On ne peut en principe en France être sanctionné que pour des faits commis personnellement et non en raison des agissements d'une autre personne de l'entreprise. De plus, l'employeur doit démontrer que ces actes sont bien directement imputables à la personne suspectée. Dès lors, on pourrait être surpris par cette affaire, où un manager est limogé après la découverte d’une fraude d’un employé. Une lecture attentive permet néanmoins de constater que le chef d’agence est bien renvoyé pour avoir failli dans ses propres missions. En effet, parmi celles dont il avait la responsabilité figurait le suivi de la facturation clientèle. Autrement dit, c’est son manque de professionnalisme qui a permis au subordonné d’encaisser des chèques sur son compte plutôt que de les transmettre à la comptabilité. Le fait qu'un salarié ne remplisse pas plusieurs des tâches qui lui sont dévolues par son contrat de travail constitue indéniablement une bévue sanctionnable.

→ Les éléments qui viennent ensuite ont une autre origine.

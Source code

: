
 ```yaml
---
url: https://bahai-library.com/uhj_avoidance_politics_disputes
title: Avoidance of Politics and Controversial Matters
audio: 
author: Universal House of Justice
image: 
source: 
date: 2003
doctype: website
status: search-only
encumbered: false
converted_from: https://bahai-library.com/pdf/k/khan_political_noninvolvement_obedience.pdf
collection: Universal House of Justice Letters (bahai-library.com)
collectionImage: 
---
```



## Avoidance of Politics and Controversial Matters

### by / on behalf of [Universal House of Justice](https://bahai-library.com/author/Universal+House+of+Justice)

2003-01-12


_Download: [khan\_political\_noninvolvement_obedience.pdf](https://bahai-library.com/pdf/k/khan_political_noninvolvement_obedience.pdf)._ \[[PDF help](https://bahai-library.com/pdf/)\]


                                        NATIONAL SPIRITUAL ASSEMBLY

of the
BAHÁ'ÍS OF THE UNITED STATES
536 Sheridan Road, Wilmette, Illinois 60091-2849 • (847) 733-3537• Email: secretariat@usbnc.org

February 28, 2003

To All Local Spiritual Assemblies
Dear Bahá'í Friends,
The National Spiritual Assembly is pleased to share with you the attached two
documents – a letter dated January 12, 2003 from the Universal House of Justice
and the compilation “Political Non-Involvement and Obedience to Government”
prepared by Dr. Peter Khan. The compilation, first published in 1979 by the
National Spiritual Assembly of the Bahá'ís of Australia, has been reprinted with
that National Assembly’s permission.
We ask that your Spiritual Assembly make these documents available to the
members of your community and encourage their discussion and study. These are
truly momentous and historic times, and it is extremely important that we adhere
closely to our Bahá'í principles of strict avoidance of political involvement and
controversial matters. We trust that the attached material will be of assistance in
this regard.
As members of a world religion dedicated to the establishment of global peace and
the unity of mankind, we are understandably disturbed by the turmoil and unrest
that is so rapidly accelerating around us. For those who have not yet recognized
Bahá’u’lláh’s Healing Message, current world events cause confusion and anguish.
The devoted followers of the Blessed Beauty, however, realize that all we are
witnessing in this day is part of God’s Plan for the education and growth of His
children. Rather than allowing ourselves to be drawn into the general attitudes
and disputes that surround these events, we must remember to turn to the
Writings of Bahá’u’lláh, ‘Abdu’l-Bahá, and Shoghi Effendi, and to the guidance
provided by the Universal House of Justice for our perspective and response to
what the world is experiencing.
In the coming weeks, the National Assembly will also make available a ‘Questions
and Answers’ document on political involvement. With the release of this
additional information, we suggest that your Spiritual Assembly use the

Mais est-ce pour autant une faute grave qui, rappelons-le, prive l’intéressé d'indemnités de préavis et de licenciement ? Cela paraît sévère, sauf à considérer que la légèreté du chef d'agence est à mettre au même niveau que le détournement du subordonné et donc à reprocher indirectement au premier la gravité des faits commis par le second. Pour conclure, rassurons les managers : ils ne risquent évidemment pas d’être congédiés si l’un des membres de leur équipe commet une fraude soigneusement cachée ou dont la détection n’entre pas directement dans leurs fonctions.